**Exercise objective**
Which lines of the entries below hold the word "like"? Report each of them.

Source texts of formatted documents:
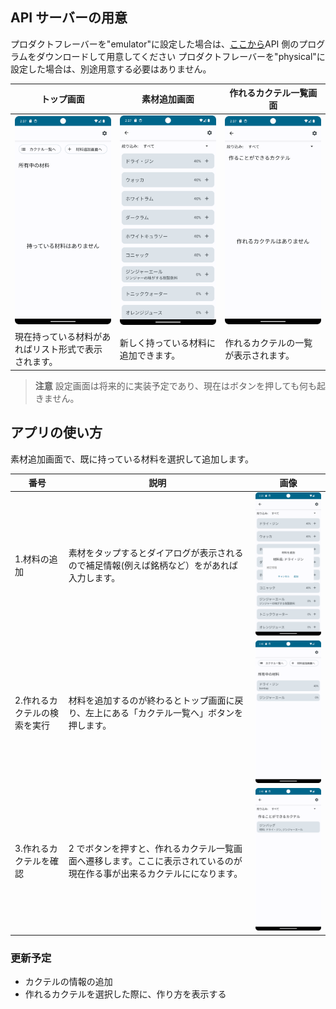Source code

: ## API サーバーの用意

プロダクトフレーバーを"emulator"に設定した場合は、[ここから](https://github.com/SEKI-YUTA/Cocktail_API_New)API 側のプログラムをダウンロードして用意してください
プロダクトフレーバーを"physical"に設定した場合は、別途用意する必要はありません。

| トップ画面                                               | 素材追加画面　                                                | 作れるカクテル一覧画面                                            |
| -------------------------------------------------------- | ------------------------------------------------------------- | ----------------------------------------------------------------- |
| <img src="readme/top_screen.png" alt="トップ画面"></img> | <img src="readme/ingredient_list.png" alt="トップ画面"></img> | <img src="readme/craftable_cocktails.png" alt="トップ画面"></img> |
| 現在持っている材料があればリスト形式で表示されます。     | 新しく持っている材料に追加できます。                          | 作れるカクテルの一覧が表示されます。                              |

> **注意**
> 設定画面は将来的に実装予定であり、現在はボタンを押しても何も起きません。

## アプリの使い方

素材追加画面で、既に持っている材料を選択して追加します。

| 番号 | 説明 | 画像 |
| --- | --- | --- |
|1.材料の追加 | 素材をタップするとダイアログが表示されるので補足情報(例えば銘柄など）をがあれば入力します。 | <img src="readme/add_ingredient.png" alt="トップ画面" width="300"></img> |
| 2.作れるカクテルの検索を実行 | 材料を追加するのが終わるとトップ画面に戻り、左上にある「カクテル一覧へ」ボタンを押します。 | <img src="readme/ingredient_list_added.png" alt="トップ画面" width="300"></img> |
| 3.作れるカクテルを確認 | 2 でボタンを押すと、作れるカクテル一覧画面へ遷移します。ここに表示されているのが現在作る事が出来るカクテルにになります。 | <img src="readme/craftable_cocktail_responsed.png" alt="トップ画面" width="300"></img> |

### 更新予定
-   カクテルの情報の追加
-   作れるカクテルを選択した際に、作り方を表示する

--

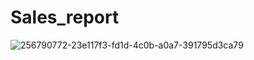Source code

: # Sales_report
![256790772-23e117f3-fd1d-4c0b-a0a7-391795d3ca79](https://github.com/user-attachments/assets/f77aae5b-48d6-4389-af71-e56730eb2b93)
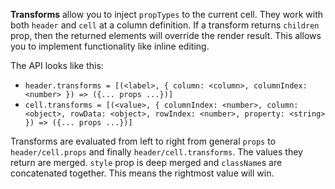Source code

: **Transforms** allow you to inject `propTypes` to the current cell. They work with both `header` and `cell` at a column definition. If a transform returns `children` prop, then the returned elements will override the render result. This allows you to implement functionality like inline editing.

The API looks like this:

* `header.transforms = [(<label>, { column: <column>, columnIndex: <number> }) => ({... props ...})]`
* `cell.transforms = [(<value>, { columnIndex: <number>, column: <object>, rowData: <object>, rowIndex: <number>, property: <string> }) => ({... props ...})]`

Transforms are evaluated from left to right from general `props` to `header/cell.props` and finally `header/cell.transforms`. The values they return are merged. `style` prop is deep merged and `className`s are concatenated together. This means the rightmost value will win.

**Output for this task**
: **Transforms** allow you to inject `propTypes` to the current cell. They work with both `header` and `cell` at a column definition. If a transform returns `children` prop, then the returned elements will override the render result. This allows you to implement functionality like inline editing.
The API looks like this:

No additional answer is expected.